> The task
Reproduce the lines below exactly, starting at the one containing "### 4.web端和pc端使用习惯说明" and stopping at the final line.

[Stored data]
****

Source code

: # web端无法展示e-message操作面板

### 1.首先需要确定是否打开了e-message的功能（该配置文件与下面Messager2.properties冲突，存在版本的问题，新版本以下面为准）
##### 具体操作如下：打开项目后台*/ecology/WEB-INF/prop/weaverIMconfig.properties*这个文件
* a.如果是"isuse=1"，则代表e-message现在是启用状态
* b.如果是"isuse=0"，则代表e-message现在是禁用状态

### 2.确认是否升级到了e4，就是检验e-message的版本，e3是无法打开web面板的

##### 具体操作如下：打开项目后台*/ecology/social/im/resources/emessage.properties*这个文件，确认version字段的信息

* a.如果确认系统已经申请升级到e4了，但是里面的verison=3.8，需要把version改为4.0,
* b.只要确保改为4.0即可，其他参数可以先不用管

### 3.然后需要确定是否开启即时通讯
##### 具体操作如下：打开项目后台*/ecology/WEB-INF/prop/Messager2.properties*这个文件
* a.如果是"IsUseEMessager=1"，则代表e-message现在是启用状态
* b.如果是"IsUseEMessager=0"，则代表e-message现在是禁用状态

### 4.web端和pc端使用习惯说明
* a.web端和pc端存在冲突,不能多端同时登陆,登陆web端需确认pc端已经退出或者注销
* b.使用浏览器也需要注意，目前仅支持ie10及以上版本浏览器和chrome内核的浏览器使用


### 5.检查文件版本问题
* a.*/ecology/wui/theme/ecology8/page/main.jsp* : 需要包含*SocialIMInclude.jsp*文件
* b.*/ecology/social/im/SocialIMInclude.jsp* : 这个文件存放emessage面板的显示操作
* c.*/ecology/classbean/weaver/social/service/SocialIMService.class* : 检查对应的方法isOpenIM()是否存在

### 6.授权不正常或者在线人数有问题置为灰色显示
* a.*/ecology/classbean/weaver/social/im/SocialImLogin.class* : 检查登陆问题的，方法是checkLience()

****

> Completed exercise
### 4.web端和pc端使用习惯说明
* a.web端和pc端存在冲突,不能多端同时登陆,登陆web端需确认pc端已经退出或者注销
* b.使用浏览器也需要注意，目前仅支持ie10及以上版本浏览器和chrome内核的浏览器使用


### 5.检查文件版本问题
* a.*/ecology/wui/theme/ecology8/page/main.jsp* : 需要包含*SocialIMInclude.jsp*文件
* b.*/ecology/social/im/SocialIMInclude.jsp* : 这个文件存放emessage面板的显示操作
* c.*/ecology/classbean/weaver/social/service/SocialIMService.class* : 检查对应的方法isOpenIM()是否存在

### 6.授权不正常或者在线人数有问题置为灰色显示
* a.*/ecology/classbean/weaver/social/im/SocialImLogin.class* : 检查登陆问题的，方法是checkLience()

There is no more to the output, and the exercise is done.